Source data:
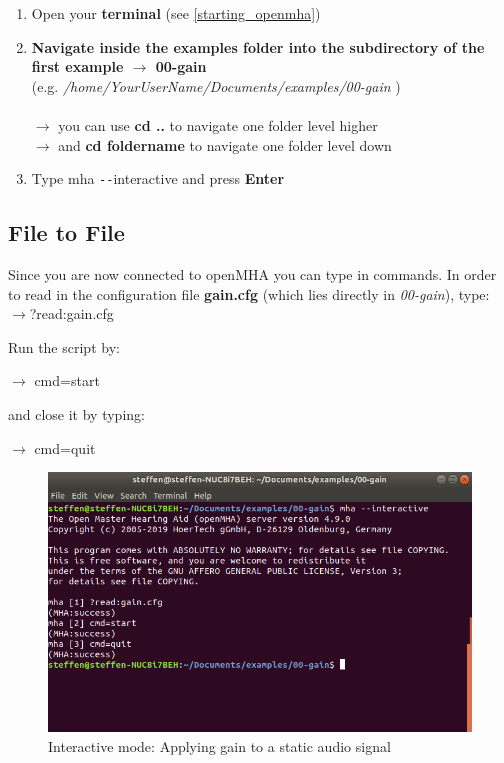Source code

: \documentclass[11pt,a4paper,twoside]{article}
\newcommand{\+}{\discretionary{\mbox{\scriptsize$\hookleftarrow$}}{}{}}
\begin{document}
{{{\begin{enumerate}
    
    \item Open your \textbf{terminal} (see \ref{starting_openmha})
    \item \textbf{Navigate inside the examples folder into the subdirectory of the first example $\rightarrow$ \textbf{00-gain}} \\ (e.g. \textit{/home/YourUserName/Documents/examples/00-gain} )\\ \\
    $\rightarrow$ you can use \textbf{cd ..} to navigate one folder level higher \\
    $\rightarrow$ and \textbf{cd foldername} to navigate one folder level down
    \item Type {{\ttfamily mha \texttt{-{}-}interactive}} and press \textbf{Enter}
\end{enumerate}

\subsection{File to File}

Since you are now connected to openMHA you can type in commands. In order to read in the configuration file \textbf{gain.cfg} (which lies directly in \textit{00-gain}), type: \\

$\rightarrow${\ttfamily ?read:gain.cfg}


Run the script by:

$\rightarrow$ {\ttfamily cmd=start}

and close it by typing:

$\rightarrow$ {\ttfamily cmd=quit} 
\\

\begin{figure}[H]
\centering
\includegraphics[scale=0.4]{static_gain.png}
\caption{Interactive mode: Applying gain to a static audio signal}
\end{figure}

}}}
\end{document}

...

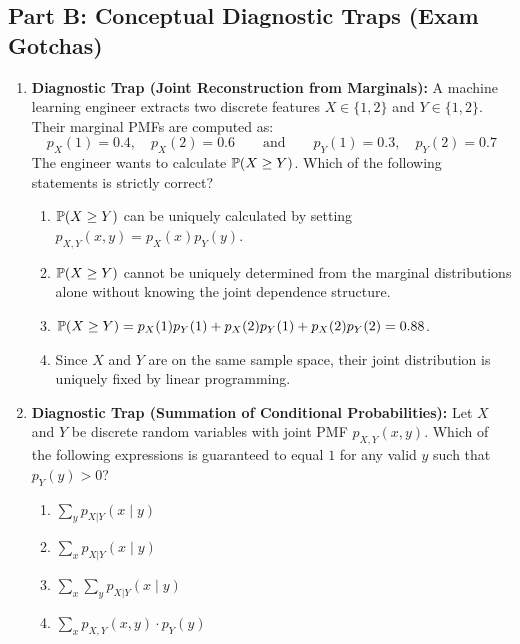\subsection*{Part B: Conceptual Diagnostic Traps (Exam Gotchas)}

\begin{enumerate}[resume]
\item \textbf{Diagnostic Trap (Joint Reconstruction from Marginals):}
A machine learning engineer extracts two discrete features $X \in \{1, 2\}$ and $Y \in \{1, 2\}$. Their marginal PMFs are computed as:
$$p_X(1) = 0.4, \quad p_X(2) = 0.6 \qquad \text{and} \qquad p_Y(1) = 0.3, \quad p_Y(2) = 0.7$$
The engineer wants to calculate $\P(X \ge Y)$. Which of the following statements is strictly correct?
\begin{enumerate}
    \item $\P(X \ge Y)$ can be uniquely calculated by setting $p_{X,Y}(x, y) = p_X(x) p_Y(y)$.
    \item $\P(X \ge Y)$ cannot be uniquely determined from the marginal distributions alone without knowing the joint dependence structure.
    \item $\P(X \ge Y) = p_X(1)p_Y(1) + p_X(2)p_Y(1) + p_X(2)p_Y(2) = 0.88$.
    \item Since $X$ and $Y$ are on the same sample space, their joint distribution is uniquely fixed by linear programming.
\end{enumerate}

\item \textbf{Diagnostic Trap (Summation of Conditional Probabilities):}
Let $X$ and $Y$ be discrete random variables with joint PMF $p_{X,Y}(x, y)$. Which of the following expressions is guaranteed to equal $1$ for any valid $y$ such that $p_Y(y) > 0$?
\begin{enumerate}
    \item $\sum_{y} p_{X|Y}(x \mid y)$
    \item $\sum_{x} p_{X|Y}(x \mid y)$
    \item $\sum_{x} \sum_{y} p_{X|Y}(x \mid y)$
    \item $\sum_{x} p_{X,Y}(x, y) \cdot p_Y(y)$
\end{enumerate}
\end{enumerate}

Activity: Going by the entries above, repeat exactly the lines that start at the line with "Source code" and go on through the line with "folder level down". Pictures are not part of the copy.

Exercise result:
Source code

: \documentclass[11pt,a4paper,twoside]{article}
\newcommand{\+}{\discretionary{\mbox{\scriptsize$\hookleftarrow$}}{}{}}
\begin{document}
{{{\begin{enumerate}
    
    \item Open your \textbf{terminal} (see \ref{starting_openmha})
    \item \textbf{Navigate inside the examples folder into the subdirectory of the first example $\rightarrow$ \textbf{00-gain}} \\ (e.g. \textit{/home/YourUserName/Documents/examples/00-gain} )\\ \\
    $\rightarrow$ you can use \textbf{cd ..} to navigate one folder level higher \\
    $\rightarrow$ and \textbf{cd foldername} to navigate one folder level down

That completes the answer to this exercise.